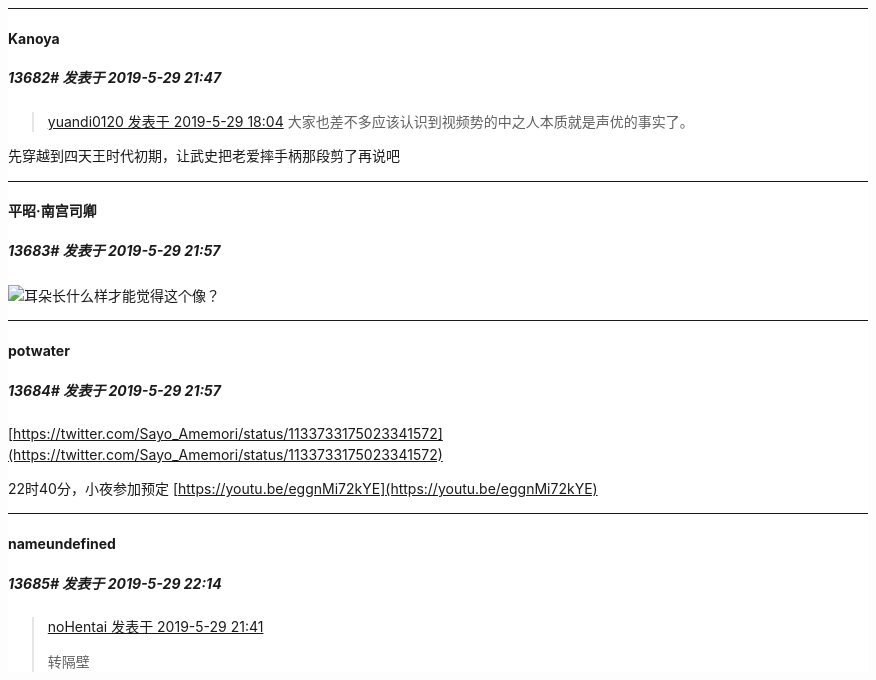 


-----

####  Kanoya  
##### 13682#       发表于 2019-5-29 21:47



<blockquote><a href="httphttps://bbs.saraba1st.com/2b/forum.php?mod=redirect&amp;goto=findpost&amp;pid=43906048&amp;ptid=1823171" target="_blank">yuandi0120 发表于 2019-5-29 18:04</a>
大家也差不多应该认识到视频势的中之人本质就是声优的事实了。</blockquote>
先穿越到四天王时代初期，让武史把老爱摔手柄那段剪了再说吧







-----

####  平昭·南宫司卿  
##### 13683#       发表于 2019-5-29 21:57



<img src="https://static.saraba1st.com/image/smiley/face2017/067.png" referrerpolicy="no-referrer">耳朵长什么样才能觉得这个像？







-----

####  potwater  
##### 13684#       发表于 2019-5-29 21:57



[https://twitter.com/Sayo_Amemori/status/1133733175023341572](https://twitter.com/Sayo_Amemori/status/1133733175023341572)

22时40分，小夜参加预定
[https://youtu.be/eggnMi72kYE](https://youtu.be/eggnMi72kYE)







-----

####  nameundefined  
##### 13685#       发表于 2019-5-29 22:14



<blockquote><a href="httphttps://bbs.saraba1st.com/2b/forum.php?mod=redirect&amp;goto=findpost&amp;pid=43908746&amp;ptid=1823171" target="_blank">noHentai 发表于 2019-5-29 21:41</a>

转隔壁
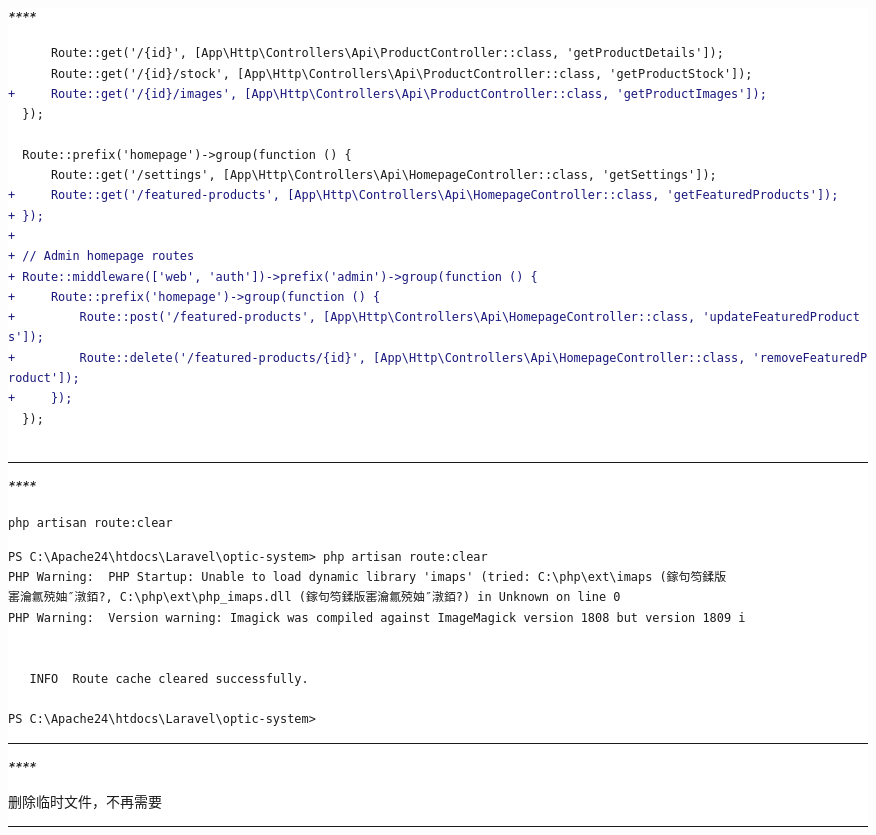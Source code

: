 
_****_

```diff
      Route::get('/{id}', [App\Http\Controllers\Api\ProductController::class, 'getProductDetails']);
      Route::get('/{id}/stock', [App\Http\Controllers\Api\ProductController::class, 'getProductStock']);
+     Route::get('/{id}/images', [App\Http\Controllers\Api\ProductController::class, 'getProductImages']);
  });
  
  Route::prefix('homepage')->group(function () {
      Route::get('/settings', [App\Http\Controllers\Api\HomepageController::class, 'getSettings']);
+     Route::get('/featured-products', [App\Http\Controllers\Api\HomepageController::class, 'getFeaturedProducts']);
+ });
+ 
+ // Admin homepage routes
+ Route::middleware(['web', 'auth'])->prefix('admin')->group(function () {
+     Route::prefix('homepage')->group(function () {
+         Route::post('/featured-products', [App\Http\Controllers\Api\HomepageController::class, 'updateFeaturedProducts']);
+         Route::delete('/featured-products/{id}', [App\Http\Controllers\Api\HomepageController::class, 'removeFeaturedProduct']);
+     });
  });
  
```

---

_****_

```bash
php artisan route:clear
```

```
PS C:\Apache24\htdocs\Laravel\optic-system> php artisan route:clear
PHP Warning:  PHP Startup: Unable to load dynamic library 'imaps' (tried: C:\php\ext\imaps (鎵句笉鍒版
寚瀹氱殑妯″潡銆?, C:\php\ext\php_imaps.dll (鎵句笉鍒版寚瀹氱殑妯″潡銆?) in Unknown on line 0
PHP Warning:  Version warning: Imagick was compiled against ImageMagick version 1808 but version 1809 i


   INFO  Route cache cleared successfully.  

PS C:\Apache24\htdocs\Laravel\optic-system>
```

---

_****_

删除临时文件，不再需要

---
■ ■ ■
TASK BRIEF →
Say the number of lines in the material above that contain the word "ProductController", and nothing else.

WRITTEN RESPONSE →
3